By the end of autumn I felt hollowed out like a butterfly’s abandoned pupa, and returned to Geneva to reconnect what were, by now, the stray ends of my life.
I was sure my father would survive. The ebony-black hair my mother had once fallen in love with had dropped out, his bear’s growl of a voice had changed to an old man’s falsetto, he had become deaf in one ear and lost his sense of balance, but he had survived. He hadn’t changed an iota in terms of what he had constructed as the fabric of his life, and he had not lost faith for a minute. He saw both my children and, for a while, even thought of starting life anew. The following spring we sat on the shore of Lake Geneva eating the sandwiches my mother had prepared and packed for us.
Seven years later, in May, on a day of brilliant sunshine, Dr Cserjés informed my mother that the tumour had reappeared. My mother rang my sister, my sister called me, and I rang Manyika, saying: ‘Please come, we are starting all over again,’ and soon we were all together once more, ready for action at the doors of the hospital. What could be missing? My mother and sister brought the same conviction to this new trial of strength, not a whit less resolute than seven years before. But the bonds of comradeship were not as strong as they had been. Nor did I feel so much part of it. That is not to say we allowed my father to die. It was just that seven years before we were certain that my father would not die. Now, seven years older and wiser, I simply knew that everything was possible, even the prospect of my father dying, partly because he was mortal like the rest of us, and partly because – and it was only somewhere deep inside me that I dared even to form the thought – he had exhausted his resources.

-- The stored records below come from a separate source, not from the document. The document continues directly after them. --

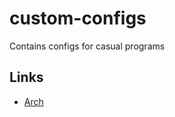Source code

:# custom-configs
Contains configs for casual programs

## Links
* [Arch](https://github.com/Dzordzu/custom-configs/tree/arch)
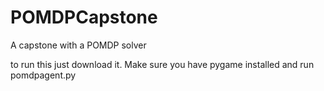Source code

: # POMDPCapstone
A capstone with a POMDP solver

to run this just download it. Make sure you have pygame installed and run pomdpagent.py
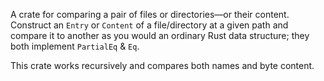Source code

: A crate for comparing a pair of files or directories—or their content. Construct an `Entry` or
`Content` of a file/directory at a given path and compare it to another as you would an ordinary
Rust data structure; they both implement `PartialEq` & `Eq`.

This crate works recursively and compares both names and byte content.
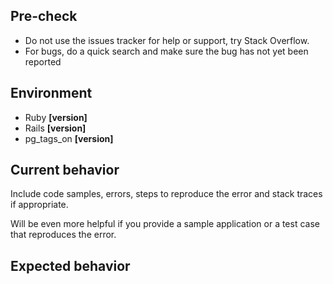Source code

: ## Pre-check

- Do not use the issues tracker for help or support, try Stack Overflow.
- For bugs, do a quick search and make sure the bug has not yet been reported

## Environment

- Ruby **[version]**
- Rails **[version]**
- pg_tags_on **[version]**

## Current behavior

Include code samples, errors, steps to reproduce the error and stack traces if appropriate.

Will be even more helpful if you provide a sample application or a test case that reproduces the error.

## Expected behavior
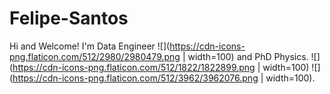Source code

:# Felipe-Santos

Hi and Welcome!
I'm Data Engineer ![](https://cdn-icons-png.flaticon.com/512/2980/2980479.png | width=100) and PhD Physics. 
![](https://cdn-icons-png.flaticon.com/512/1822/1822899.png | width=100) ![](https://cdn-icons-png.flaticon.com/512/3962/3962076.png | width=100).
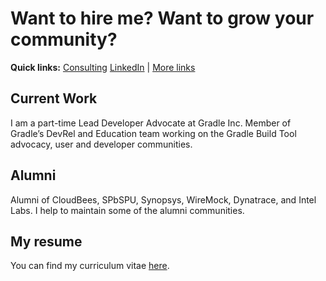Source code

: # Want to hire me? Want to grow your community?

**Quick links:**
[Consulting](../consulting/README.md)
[LinkedIn](https://www.linkedin.com/in/onenashev/) |
[More links](https://linktr.ee/onenashev)

## Current Work

I am a part-time Lead Developer Advocate at Gradle Inc.
Member of Gradle’s DevRel and Education team working on the Gradle Build Tool advocacy, user and developer communities.

## Alumni

Alumni of CloudBees, SPbSPU, Synopsys, WireMock, Dynatrace, and Intel Labs.
I help to maintain some of the alumni communities.

## My resume

You can find my curriculum vitae [here](./cv.md).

‘My only regret is that I am leaving with my luggage fully packed,’ Béla Bartók is alleged to have said on his deathbed. That, perhaps, is what my father whispered to himself – although not to us because to do so might have been an admission that he would not only find himself in the surgery again but, this time, be obliged to remain there. But by now I knew that the suitcase had long been empty. Seven years ago I thought it possible that he could really start a new life, since that was what he had been talking about before the first operation, when he said he had been wrong and that he should have followed a different path, written different kinds of books and lived differently. For the first and only time in his life he admitted that he had loved his mother. ‘If I manage to get out of here,’ he kept saying, ‘I will show you what is in the yellow suitcase.’ The yellow suitcase contained his buried past.